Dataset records
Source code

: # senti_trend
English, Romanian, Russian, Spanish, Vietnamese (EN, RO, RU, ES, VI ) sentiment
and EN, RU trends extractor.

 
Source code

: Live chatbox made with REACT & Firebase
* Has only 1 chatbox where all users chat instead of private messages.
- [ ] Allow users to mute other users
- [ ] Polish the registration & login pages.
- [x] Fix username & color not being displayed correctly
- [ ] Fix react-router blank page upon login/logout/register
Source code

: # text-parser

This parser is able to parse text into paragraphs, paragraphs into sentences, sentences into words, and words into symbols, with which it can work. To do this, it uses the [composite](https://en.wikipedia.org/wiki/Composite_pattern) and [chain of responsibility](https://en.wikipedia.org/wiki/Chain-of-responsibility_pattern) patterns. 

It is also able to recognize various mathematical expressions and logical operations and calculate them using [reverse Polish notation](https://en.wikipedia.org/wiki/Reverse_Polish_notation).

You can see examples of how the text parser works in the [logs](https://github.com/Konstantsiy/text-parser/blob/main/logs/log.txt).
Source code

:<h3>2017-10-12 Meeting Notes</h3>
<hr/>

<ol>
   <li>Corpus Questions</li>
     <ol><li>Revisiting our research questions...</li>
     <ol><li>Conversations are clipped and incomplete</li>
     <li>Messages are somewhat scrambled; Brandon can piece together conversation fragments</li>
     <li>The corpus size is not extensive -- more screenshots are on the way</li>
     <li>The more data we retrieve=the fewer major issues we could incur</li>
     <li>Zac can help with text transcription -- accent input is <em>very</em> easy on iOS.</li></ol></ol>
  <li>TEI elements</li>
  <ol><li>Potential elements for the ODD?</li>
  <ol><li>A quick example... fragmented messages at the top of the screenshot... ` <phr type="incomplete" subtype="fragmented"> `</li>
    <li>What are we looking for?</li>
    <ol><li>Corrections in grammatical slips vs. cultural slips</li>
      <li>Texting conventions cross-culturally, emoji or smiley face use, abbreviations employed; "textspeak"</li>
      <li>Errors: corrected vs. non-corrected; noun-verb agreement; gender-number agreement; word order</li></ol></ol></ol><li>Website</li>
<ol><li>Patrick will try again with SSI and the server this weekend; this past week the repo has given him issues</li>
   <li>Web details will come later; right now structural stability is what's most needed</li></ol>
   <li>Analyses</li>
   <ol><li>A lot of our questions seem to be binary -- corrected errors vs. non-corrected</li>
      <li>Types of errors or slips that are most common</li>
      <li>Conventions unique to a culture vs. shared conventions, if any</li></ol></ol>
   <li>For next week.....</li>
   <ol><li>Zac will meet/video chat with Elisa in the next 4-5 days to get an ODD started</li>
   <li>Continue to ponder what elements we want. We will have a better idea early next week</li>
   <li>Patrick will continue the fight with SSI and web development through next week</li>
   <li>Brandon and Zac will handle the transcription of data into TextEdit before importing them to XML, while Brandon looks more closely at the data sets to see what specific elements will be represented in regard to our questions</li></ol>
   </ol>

_Work required_. Of the entries listed above, reproduce only the lines starting at the line containing "- [ ] Polish the registration & login pages." and ending at the line containing "<ol><li>Conversations are clipped". Include both, exactly as they stand.

_Exercise solution_.
- [ ] Polish the registration & login pages.
- [x] Fix username & color not being displayed correctly
- [ ] Fix react-router blank page upon login/logout/register
Source code

: # text-parser

This parser is able to parse text into paragraphs, paragraphs into sentences, sentences into words, and words into symbols, with which it can work. To do this, it uses the [composite](https://en.wikipedia.org/wiki/Composite_pattern) and [chain of responsibility](https://en.wikipedia.org/wiki/Chain-of-responsibility_pattern) patterns. 

It is also able to recognize various mathematical expressions and logical operations and calculate them using [reverse Polish notation](https://en.wikipedia.org/wiki/Reverse_Polish_notation).

You can see examples of how the text parser works in the [logs](https://github.com/Konstantsiy/text-parser/blob/main/logs/log.txt).
Source code

:<h3>2017-10-12 Meeting Notes</h3>
<hr/>

<ol>
   <li>Corpus Questions</li>
     <ol><li>Revisiting our research questions...</li>
     <ol><li>Conversations are clipped and incomplete</li>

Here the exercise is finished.